Persecution of Christians in the Roman Empire

Persecution of Christians in the Roman Empire occurred intermittently over a period of over two centuries between the Great Fire of Rome in 64 AD under Nero Caesar and the Edict of Milan in 313 AD, in which the Roman Emperors Constantine the Great and Licinius legalised the Christian religion.

The persecution of Christians in the Roman Empire was carried out by the state and also by local authorities on a sporadic, ad hoc basis, often at the whims of local communities. Starting in 250 AD, empire-wide persecution took place by decree of the emperor Decius. The edict was in force for eighteen months, during which time some Christians were killed while others apostatised to escape execution.

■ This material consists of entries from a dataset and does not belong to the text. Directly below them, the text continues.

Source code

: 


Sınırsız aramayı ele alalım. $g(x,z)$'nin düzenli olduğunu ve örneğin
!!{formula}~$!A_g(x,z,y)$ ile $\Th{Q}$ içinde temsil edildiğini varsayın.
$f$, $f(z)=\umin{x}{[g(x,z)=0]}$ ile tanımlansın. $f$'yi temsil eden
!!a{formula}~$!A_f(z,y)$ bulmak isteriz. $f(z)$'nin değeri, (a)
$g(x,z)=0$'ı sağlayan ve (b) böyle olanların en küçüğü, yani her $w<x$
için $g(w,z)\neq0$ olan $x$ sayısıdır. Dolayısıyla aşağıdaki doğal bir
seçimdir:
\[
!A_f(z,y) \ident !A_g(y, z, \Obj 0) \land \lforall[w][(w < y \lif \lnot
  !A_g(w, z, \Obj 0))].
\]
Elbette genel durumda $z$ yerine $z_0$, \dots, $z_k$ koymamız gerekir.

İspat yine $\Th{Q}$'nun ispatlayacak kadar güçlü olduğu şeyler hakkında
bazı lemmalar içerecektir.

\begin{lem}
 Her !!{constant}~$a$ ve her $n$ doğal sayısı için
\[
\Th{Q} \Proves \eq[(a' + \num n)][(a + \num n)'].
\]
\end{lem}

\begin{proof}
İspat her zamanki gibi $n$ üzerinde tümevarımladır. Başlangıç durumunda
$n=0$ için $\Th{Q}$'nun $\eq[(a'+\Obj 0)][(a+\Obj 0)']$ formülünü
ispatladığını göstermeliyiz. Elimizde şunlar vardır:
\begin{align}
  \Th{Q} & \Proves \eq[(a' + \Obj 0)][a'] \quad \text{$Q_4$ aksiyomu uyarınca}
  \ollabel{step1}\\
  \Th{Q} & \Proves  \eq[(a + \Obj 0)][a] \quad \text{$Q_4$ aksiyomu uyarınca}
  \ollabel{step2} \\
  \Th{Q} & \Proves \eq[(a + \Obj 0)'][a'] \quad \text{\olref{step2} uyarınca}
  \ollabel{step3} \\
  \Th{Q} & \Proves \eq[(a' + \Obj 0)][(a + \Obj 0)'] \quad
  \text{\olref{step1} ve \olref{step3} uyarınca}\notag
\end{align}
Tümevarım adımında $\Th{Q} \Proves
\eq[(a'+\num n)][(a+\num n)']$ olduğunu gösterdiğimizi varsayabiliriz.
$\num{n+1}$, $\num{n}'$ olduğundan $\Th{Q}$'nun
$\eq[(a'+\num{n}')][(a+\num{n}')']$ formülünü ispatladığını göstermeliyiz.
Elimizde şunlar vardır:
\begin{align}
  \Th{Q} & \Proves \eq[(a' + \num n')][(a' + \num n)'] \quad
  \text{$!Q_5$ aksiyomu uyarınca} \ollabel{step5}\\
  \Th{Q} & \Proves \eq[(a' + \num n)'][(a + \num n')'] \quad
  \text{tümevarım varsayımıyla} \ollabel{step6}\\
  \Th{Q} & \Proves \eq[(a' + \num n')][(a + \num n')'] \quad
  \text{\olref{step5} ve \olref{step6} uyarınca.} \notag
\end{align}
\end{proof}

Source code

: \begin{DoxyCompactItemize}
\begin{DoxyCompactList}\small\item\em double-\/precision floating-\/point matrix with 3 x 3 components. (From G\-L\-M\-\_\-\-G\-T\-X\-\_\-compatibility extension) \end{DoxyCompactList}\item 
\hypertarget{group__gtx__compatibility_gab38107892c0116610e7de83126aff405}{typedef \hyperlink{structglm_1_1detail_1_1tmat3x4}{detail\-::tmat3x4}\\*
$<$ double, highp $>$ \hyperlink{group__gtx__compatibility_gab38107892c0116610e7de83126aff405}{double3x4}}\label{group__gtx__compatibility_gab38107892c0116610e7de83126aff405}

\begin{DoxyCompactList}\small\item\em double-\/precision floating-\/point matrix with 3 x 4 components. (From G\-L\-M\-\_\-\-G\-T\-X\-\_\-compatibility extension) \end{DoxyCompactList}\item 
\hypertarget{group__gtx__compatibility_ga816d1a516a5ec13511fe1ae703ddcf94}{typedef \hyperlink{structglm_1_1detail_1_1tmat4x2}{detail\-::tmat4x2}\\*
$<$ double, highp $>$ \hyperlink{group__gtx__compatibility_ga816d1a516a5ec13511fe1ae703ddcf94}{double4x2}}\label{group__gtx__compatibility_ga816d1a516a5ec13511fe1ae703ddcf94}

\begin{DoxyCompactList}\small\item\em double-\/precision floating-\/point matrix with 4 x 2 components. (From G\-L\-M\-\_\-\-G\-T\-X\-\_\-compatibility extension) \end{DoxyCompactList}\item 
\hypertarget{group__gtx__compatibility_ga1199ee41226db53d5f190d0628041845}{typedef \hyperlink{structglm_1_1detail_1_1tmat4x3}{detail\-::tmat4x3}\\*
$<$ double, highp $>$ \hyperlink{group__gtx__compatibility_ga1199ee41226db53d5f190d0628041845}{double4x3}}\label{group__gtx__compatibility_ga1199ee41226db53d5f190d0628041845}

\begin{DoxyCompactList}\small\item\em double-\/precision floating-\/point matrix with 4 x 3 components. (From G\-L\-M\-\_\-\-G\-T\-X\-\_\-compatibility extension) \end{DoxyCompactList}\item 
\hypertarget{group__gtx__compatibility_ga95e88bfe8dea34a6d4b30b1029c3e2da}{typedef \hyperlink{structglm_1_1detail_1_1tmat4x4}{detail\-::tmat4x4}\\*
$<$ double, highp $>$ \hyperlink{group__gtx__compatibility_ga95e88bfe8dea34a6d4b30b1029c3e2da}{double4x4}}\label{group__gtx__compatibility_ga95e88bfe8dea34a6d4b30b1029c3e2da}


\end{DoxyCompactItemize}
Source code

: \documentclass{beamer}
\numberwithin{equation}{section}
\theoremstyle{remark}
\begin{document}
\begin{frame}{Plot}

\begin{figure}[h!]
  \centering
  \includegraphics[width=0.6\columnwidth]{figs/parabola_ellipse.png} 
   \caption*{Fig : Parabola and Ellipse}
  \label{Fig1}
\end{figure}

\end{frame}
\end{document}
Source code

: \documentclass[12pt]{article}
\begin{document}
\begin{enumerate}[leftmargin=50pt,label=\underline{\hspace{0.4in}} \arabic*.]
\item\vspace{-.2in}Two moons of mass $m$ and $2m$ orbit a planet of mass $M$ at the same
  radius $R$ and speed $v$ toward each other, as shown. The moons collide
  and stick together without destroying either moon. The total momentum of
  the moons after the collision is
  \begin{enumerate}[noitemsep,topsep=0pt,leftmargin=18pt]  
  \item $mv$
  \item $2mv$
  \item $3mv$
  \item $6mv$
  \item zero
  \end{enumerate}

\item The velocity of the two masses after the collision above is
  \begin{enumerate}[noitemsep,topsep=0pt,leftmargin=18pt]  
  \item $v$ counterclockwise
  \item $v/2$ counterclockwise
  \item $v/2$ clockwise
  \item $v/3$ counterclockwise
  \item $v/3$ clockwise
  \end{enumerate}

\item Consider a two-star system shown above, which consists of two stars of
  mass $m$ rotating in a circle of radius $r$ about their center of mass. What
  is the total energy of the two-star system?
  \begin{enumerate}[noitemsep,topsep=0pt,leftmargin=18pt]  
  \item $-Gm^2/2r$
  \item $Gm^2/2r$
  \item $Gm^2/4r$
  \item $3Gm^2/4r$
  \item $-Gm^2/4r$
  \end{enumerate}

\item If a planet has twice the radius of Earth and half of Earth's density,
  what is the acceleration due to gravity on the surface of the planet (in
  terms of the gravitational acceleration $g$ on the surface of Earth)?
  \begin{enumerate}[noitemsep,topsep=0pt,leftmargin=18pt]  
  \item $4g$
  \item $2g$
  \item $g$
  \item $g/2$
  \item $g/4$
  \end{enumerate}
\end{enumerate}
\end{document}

These persecutions heavily influenced the development of Christianity, shaping Christian theology and the structure of the Church. Among other things, persecution sparked written explanations and defenses of the Christian religion.

Duration and extent

Persecution of the early church had occurred sporadically and in localised areas since its beginning. The first persecution of Christians organised by the Roman government took place under the emperor Nero in 64 AD after the Great Fire of Rome. With the passage in 313 AD of the Edict of Milan, persecution of Christians by the Roman state ceased.[1] The total number of Christians who lost their lives because of these persecutions is unknown; although early church historian Eusebius, whose works are the only source for many of these events, speaks of "great multitudes" having perished, he is thought by many scholars today to have exaggerated their numbers.[1][2]:217–233

There was no empire-wide persecution of Christians until the reign of Decius in the third century.[3] Provincial governors had a great deal of personal discretion in their jurisdictions and could choose themselves how to deal with local incidents of persecution and mob violence against Christians. For most of the first three hundred years of Christian history, Christians were able to live in peace, practice their professions, and rise to positions of responsibility. Only for approximately ten out of the first three hundred years of the church's history were Christians executed due to orders from a Roman emperor.[2]:129 Attempts at estimating the numbers involved are inevitably based on inadequate sources, but one historian of the persecutions estimates the overall numbers as between 5,500 and 6,500. [4]:536-537, a number also adopted by later writers including Yuval Noah Harari[5]:

In the 300 years from the crucifixion of Christ to the conversion of Emperor Constantine, polytheistic Roman emperors initiated no more than four general persecutions of Christians. Local administrators and governors incited some anti-Christian violence of their own. Still, if we combine all the victims of all these persecutions, it turns out that in these three centuries, the polytheistic Romans killed no more than a few thousand Christians.